Alain Bauer : "Les homicides ont atteint leur plus haut niveau historique en 2019"

Pour Alain Bauer, professeur de criminologie au Conservatoire national des arts et métiers et membre du Réseau international de gestion des crises, la crise sanitaire que traverse la France est due à la prédominance d'une approche comptable dans la gestion du pays, à savoir que la vie humaine est considérée uniquement comme un coût et pas comme un investissement.

Alain Bauer, interviewé par Patrick Roger sur Sud Radio, à 8h10, dans "C'est à la une".© AFP

Alain Bauer vient de co-écrire, avec Roger Dachez, un livre intitulé "Comment vivre au temps du coronavirus - Un manuel pour comprendre et résister" (éditions du Cerf). Il était l'invité de Patrick Roger le 1er septembre 2020 dans l’émission "C’est à la une" sur Sud Radio, à retrouver du lundi au vendredi à 8h10.

 

"Depuis 2012, notre pays n’est plus géré en fonction des enjeux stratégiques de souveraineté"
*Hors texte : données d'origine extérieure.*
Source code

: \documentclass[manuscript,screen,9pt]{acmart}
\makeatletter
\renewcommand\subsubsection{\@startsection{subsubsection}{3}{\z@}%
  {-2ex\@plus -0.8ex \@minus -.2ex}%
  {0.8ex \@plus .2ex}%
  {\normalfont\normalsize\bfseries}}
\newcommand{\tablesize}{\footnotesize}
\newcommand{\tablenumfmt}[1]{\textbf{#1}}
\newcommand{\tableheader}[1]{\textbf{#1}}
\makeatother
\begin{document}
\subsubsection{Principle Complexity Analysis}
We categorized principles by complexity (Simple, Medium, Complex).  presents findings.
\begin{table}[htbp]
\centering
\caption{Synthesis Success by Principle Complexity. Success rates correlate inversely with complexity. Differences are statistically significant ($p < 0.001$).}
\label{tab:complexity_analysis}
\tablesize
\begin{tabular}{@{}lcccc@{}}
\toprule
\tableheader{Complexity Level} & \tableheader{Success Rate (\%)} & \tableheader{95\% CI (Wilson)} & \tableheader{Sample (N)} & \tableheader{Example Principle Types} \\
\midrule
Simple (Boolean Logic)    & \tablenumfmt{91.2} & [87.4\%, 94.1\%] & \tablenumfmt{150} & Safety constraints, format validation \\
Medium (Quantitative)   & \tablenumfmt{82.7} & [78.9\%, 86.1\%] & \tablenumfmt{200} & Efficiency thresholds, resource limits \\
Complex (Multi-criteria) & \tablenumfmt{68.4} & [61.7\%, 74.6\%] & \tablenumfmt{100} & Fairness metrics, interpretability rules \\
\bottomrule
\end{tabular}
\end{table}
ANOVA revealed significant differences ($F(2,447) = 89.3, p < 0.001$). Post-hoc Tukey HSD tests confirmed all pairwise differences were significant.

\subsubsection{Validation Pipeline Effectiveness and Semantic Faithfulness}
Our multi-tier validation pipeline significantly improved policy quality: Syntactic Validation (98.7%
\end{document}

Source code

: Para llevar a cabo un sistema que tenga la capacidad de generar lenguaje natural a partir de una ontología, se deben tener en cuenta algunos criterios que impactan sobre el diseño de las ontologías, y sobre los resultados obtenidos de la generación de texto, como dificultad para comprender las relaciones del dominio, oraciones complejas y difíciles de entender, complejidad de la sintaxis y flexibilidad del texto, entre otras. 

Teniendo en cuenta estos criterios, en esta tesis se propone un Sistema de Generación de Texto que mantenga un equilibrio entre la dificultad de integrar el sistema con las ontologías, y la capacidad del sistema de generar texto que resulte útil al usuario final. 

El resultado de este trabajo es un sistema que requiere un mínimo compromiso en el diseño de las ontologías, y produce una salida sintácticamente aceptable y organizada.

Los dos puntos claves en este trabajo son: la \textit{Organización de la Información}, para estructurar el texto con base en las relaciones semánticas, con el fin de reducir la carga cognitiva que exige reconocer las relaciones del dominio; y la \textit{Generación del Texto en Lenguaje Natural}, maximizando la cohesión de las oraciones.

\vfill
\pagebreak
Interrogé sur sa vision de ce qui a permis à cette crise sanitaire de s’éclater, Alain Bauer a répondu : "c’est un problème d’acceptation de la réalité. On ne manque pas d’information, mais on est tellement submergés par l’information qu’on n’arrive plus à la hiérarchiser. Les gouvernements passent rapidement du mode sceptique au mode panique, avec une incapacité à gérer l’entre-deux. Cela a été la même chose pour le terrorisme. Rappelez-vous, en 2000, lors des débats pour la présidentielle américaine, il n’y a eu ni une question, ni une réponse, ni une prise de position sur des questions terroristes. C’était quelques mois avant le 11 septembre 2001. Autant dire que ce n’est pas nouveau, mais cela ne s’améliore pas non plus.
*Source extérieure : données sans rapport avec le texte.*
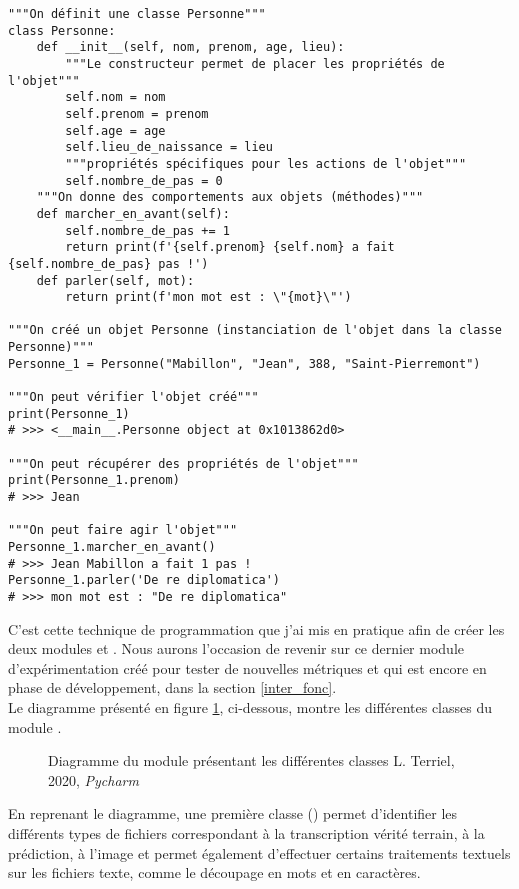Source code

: \lstset{language=Python}
\begin{lstlisting}
"""On définit une classe Personne"""
class Personne:
    def __init__(self, nom, prenom, age, lieu):
        """Le constructeur permet de placer les propriétés de l'objet"""
        self.nom = nom
        self.prenom = prenom
        self.age = age
        self.lieu_de_naissance = lieu
        """propriétés spécifiques pour les actions de l'objet"""
        self.nombre_de_pas = 0
    """On donne des comportements aux objets (méthodes)"""
    def marcher_en_avant(self):
        self.nombre_de_pas += 1
        return print(f'{self.prenom} {self.nom} a fait {self.nombre_de_pas} pas !')
    def parler(self, mot):
        return print(f'mon mot est : \"{mot}\"')

"""On créé un objet Personne (instanciation de l'objet dans la classe Personne)"""
Personne_1 = Personne("Mabillon", "Jean", 388, "Saint-Pierremont")

"""On peut vérifier l'objet créé"""
print(Personne_1)
# >>> <__main__.Personne object at 0x1013862d0>

"""On peut récupérer des propriétés de l'objet"""
print(Personne_1.prenom)
# >>> Jean

"""On peut faire agir l'objet"""
Personne_1.marcher_en_avant()
# >>> Jean Mabillon a fait 1 pas !
Personne_1.parler('De re diplomatica')
# >>> mon mot est : "De re diplomatica"
\end{lstlisting}

C'est cette technique de programmation que j'ai mis en pratique afin de créer les deux modules  et . Nous aurons l'occasion de revenir sur ce dernier module d'expérimentation créé pour tester de nouvelles métriques et qui est encore en phase de développement, dans la section \ref{inter_fonc}.\\

Le diagramme présenté en figure \ref{fig:diag_synsem}, ci-dessous, montre les différentes classes du module 
.

\begin{figure}[H]
    \centering
    \centerline{}
    \caption{Diagramme du module  présentant les différentes classes \textcopyright L. Terriel, 2020, \textit{Pycharm}}
    \label{fig:diag_synsem}
\end{figure}

En reprenant le diagramme, une première classe () permet d'identifier les différents types de fichiers correspondant à la transcription vérité terrain, à la prédiction, à l'image et permet également d'effectuer certains traitements textuels sur les fichiers texte, comme le découpage en mots et en caractères.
Les politiques – Xavier Bertrand, Roselyne Bachelot, Nicolas Sarkzoy – ont parfaitement fait leur métier. Pour une fois, ce ne sont pas les politiques qui sont mis en cause, ce sont plutôt les comptables. Depuis 2008 ou 2012, notre pays n’est plus géré en fonction des enjeux stratégiques de souveraineté mais uniquement en fonction de la comptabilité. La vie humaine est considérée uniquement comme un coût et pas comme un investissement, ce qui explique le long délitement de l’hôpital public.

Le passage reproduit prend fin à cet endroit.